● PROBLEM REQUIREMENTS
Every line containing "subscription" should be identified and copied from the data below.

● Source texts of formatted documents
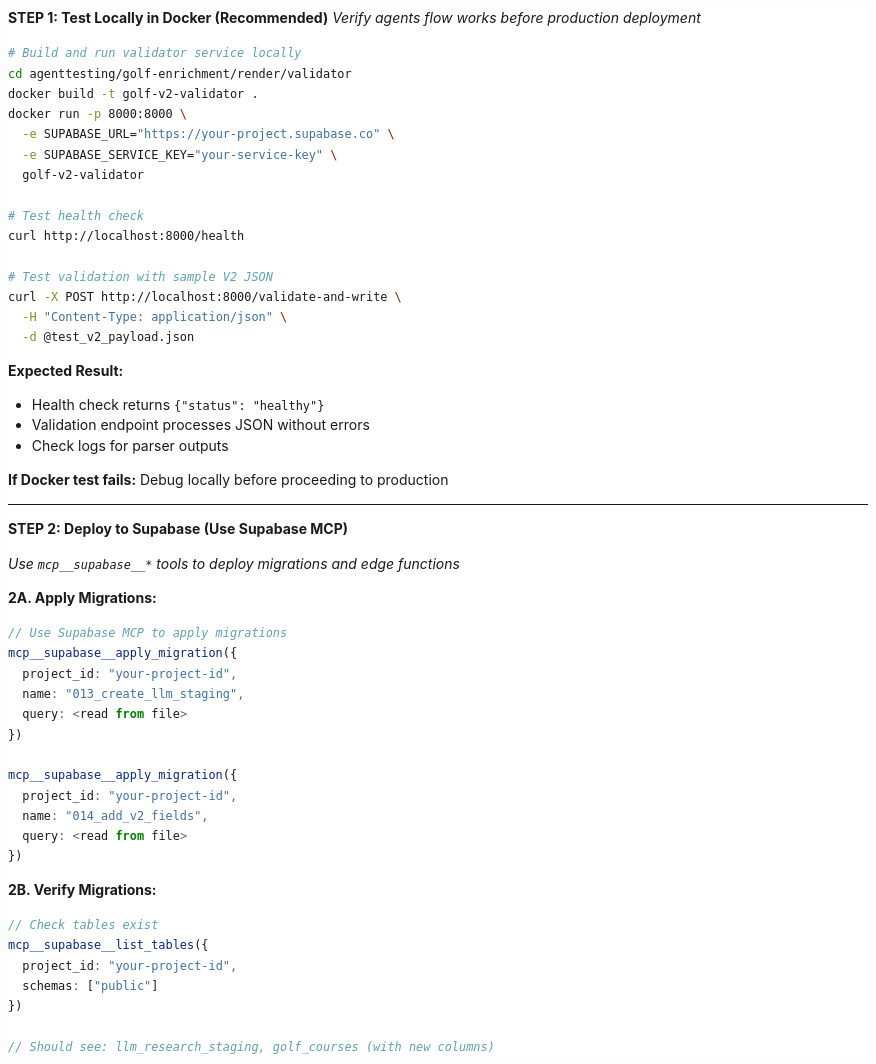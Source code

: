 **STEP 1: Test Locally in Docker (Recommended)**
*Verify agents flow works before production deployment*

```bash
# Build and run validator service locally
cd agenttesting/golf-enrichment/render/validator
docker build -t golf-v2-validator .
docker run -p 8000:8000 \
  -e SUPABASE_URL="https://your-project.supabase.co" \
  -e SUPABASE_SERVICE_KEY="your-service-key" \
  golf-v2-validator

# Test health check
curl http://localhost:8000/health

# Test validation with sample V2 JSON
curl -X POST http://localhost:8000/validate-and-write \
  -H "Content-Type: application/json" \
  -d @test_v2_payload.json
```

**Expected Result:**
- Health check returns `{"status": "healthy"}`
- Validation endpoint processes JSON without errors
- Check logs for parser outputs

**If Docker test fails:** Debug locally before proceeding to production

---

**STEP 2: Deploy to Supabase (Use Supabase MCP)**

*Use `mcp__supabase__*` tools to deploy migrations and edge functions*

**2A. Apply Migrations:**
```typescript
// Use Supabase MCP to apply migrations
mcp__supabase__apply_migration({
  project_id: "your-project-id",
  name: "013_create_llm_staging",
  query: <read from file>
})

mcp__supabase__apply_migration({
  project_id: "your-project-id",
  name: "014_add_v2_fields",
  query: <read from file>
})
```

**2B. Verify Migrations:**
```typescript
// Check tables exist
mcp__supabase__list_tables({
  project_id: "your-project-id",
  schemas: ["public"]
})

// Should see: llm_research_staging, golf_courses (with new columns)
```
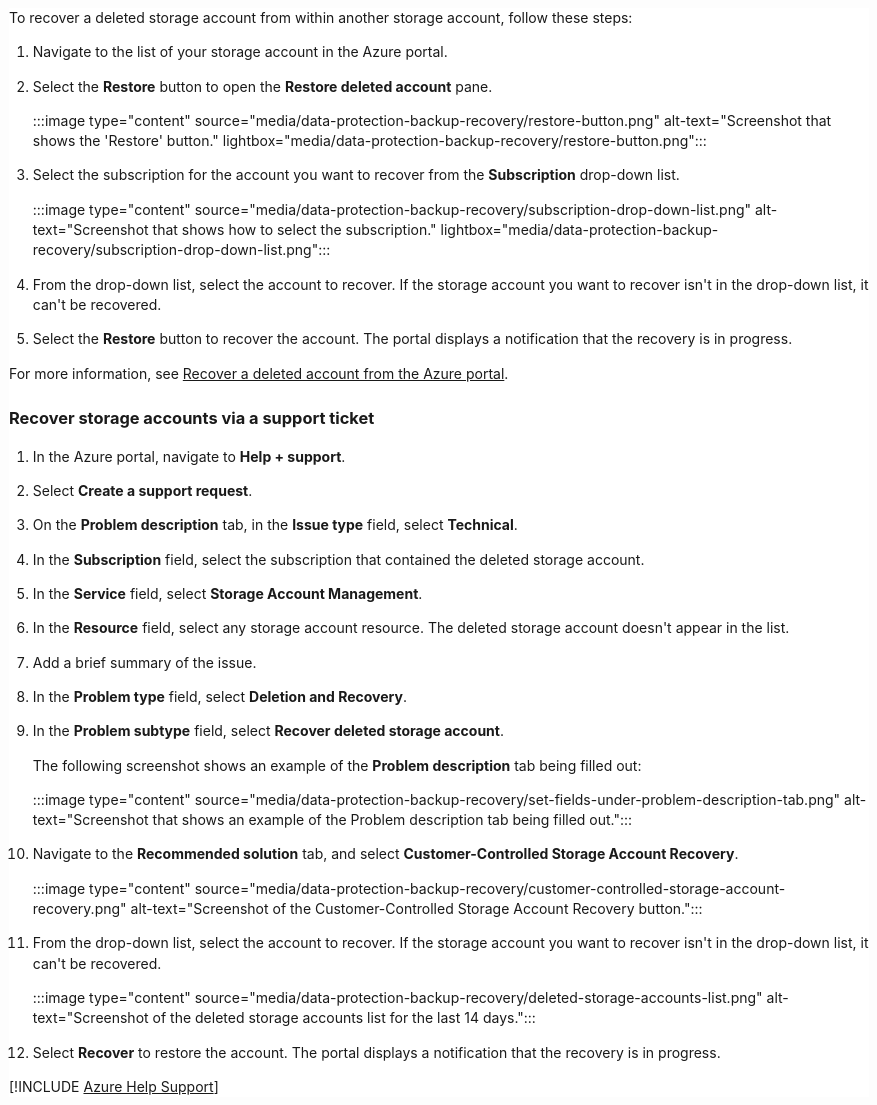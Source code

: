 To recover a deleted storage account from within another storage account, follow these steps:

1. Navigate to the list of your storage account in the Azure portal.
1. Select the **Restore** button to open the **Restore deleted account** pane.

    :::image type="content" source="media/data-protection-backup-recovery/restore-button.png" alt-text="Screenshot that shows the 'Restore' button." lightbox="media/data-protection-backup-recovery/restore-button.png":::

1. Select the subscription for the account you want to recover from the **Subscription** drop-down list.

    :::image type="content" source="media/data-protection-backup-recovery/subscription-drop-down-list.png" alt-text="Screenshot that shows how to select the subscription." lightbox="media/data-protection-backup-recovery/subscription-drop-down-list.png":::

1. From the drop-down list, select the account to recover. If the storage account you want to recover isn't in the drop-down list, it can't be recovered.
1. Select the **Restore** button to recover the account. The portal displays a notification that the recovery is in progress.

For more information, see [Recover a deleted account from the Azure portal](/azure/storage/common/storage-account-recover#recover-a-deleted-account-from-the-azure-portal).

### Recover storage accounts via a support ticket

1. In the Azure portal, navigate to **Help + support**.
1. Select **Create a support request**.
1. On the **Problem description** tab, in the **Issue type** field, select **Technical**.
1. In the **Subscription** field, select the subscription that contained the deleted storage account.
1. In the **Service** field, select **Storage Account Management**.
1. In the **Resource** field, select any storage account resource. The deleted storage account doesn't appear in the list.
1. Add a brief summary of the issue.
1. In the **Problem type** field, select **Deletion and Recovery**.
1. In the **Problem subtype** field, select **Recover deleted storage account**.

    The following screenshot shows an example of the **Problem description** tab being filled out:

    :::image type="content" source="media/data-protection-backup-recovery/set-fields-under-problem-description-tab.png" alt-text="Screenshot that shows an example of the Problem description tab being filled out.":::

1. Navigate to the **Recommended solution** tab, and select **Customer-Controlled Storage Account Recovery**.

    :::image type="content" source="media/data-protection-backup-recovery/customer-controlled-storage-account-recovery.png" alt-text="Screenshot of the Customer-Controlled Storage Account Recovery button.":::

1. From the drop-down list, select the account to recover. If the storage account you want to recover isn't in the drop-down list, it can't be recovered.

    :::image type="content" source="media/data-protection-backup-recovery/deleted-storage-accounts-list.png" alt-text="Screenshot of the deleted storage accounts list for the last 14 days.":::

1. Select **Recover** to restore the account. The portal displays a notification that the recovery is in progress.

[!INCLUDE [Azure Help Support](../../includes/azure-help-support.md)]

* * *

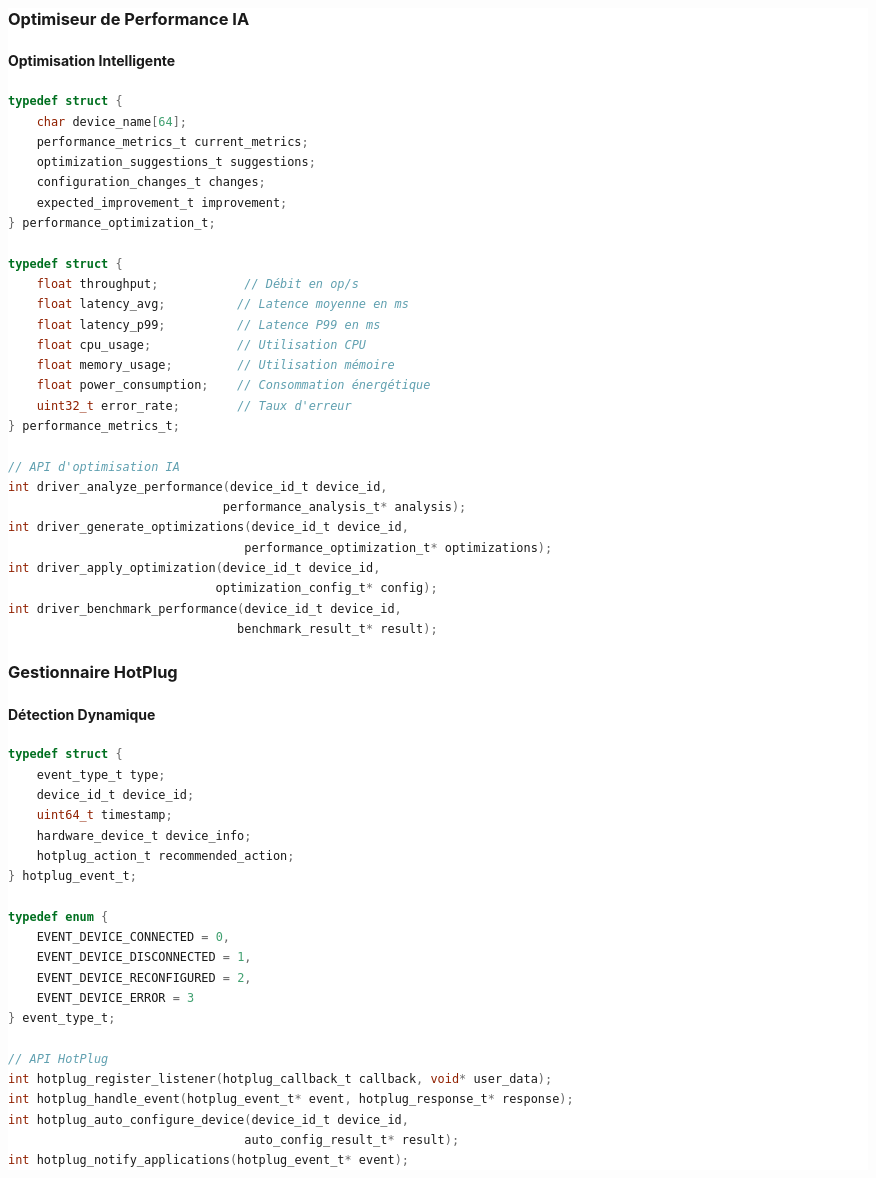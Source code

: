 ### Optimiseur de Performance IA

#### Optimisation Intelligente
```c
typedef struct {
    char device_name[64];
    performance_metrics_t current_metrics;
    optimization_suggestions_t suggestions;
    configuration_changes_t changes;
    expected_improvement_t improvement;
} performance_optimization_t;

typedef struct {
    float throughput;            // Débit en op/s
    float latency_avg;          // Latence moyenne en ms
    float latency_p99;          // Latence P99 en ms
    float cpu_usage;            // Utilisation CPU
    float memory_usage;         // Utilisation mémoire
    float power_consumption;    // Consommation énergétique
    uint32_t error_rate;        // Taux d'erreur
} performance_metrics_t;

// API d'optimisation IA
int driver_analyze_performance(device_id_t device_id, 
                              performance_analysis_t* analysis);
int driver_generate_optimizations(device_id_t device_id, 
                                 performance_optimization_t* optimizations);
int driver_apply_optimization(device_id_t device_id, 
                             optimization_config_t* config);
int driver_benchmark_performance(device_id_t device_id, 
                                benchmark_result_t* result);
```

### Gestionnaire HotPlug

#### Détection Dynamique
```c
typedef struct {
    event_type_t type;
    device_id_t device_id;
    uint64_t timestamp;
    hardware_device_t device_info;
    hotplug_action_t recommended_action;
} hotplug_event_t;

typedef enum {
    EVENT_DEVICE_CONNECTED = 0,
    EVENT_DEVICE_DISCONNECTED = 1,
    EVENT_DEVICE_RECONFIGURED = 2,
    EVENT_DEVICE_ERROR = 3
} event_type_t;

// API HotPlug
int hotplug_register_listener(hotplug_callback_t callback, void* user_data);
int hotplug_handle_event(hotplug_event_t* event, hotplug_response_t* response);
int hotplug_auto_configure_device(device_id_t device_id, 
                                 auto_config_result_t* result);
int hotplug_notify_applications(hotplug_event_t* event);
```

● FINISHED TASK
1. Select the subscription for the account you want to recover from the **Subscription** drop-down list.
    :::image type="content" source="media/data-protection-backup-recovery/subscription-drop-down-list.png" alt-text="Screenshot that shows how to select the subscription." lightbox="media/data-protection-backup-recovery/subscription-drop-down-list.png":::
1. In the **Subscription** field, select the subscription that contained the deleted storage account.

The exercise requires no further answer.